*** Begin section ***

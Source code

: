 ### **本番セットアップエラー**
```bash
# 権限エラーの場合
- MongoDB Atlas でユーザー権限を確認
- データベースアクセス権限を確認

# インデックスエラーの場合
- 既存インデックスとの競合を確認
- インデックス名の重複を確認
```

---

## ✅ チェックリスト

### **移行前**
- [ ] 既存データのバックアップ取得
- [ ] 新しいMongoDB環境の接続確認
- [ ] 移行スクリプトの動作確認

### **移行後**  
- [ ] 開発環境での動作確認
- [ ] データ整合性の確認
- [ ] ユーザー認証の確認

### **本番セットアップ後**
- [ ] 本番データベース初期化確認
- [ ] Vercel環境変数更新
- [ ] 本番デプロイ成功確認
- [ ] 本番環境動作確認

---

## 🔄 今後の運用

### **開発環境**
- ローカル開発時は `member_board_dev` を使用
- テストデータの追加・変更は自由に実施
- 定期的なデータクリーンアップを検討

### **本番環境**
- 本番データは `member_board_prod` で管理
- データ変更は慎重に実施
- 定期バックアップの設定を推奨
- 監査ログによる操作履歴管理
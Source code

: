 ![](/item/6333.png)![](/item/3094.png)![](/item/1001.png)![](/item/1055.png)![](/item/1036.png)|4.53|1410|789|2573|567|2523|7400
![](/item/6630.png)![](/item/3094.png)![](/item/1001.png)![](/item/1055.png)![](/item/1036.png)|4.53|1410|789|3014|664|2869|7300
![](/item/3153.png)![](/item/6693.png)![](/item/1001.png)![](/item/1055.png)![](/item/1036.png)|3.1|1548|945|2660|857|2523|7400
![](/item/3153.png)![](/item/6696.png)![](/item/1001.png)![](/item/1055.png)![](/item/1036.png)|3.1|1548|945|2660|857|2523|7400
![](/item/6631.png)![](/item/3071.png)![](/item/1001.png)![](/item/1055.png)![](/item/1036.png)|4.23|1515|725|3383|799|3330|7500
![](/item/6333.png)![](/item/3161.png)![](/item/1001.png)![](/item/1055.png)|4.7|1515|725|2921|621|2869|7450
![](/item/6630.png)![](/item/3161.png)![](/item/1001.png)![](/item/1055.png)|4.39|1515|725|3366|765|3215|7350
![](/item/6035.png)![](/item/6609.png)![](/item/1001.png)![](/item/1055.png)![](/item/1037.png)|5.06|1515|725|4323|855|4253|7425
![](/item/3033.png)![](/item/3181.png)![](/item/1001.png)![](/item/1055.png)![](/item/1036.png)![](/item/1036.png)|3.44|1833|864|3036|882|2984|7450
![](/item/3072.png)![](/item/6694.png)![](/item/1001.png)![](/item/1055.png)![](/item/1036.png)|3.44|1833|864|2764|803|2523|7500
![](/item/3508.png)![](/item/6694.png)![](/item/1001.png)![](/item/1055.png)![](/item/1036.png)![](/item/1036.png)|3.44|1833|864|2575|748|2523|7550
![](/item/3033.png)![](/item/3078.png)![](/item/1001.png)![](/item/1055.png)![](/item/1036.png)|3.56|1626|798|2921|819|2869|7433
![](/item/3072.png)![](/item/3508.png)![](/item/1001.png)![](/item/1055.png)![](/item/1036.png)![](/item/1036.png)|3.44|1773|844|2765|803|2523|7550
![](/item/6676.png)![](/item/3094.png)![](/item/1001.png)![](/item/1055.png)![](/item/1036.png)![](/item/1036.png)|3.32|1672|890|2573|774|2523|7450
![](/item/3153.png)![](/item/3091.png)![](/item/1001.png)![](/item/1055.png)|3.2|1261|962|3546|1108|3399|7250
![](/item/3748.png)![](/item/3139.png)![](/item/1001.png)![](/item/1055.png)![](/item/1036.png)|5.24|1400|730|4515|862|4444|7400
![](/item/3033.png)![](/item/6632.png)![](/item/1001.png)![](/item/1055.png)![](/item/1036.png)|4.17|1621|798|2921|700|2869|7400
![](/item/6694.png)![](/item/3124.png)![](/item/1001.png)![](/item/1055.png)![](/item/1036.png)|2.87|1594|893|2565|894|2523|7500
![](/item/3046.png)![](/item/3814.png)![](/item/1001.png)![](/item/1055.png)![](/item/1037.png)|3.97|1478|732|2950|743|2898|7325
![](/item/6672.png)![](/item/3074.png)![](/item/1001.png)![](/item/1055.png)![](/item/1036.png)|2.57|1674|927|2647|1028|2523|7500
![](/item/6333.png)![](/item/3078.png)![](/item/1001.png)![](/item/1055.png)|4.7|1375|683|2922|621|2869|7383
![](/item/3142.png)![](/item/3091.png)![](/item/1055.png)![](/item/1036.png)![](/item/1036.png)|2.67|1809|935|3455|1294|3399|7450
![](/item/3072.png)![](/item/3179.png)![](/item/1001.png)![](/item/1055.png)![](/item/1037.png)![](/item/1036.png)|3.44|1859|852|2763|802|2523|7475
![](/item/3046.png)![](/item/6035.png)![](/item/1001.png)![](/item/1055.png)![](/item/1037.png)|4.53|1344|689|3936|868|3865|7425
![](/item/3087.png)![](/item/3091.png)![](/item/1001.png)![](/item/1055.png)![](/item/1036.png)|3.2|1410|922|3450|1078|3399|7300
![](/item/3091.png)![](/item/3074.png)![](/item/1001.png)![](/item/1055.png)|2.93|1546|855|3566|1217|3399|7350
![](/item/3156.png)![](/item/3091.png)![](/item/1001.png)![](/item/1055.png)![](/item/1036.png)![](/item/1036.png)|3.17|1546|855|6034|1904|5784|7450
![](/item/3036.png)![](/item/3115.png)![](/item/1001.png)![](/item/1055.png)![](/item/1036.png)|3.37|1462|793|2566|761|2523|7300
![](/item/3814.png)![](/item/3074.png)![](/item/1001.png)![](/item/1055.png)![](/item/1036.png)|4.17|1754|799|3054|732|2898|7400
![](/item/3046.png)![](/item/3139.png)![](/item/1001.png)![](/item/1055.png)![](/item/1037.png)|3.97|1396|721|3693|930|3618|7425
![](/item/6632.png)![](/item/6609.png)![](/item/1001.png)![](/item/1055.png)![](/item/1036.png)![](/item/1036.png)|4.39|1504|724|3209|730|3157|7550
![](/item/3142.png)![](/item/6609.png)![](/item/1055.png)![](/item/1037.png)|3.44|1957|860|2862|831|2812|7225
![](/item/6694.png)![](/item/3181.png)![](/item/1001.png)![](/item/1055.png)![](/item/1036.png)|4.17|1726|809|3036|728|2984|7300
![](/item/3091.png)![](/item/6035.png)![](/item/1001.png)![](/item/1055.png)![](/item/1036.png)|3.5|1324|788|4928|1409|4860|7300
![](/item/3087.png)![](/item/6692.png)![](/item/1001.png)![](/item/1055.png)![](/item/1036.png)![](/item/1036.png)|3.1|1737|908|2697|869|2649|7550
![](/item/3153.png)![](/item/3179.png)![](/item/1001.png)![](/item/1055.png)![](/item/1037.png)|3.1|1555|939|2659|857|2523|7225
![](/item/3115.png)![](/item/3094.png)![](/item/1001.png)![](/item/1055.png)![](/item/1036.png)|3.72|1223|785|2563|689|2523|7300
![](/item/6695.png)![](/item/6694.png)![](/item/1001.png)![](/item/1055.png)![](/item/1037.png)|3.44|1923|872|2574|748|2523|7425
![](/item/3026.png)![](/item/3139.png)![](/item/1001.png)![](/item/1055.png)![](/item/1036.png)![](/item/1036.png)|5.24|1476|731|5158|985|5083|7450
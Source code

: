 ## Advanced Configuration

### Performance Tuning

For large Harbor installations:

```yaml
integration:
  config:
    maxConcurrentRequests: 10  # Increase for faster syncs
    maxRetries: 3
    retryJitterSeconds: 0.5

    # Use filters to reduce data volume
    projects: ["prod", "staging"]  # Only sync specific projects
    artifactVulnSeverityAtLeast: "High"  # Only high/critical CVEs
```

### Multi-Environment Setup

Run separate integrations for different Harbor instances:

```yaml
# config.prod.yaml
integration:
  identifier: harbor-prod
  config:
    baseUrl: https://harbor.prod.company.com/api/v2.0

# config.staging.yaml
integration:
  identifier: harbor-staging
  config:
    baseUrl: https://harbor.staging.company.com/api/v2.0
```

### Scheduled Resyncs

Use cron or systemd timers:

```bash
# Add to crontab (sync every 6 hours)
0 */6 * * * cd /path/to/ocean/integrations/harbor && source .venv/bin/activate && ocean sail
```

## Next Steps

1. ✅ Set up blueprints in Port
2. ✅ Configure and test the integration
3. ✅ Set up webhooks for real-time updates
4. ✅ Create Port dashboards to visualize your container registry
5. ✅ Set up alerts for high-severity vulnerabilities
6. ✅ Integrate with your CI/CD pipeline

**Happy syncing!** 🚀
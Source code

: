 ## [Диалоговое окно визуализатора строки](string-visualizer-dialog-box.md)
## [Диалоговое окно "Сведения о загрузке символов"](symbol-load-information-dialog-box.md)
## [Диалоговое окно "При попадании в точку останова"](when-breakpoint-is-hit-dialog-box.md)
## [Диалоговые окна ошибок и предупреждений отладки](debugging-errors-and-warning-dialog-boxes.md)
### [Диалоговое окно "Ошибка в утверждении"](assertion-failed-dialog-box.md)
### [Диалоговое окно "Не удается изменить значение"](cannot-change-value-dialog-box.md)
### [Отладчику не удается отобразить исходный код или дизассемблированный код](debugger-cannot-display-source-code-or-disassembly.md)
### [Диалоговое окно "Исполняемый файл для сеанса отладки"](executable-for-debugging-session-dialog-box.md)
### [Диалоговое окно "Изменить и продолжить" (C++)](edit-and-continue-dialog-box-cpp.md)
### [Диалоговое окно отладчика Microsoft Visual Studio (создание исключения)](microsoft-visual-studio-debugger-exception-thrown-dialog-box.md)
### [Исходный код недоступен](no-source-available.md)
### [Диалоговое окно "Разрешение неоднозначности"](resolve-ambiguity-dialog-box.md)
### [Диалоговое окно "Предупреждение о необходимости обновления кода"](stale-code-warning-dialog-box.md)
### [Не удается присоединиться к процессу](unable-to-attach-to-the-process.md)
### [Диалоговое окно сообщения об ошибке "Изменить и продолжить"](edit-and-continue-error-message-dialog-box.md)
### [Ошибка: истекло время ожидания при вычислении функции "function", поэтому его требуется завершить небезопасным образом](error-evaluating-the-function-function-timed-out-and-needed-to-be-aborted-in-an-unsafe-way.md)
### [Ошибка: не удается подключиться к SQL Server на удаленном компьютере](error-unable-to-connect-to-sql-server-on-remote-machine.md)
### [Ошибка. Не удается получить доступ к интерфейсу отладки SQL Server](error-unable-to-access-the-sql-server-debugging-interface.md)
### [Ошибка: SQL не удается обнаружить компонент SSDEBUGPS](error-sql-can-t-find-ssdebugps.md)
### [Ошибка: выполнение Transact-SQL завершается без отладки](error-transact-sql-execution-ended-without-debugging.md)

*** End section ***

• **DESCRIPTION OF THE TASK**
Within the listing above, work out how many lines hold "edit", and answer with that number only.

• **SOLUTION**
2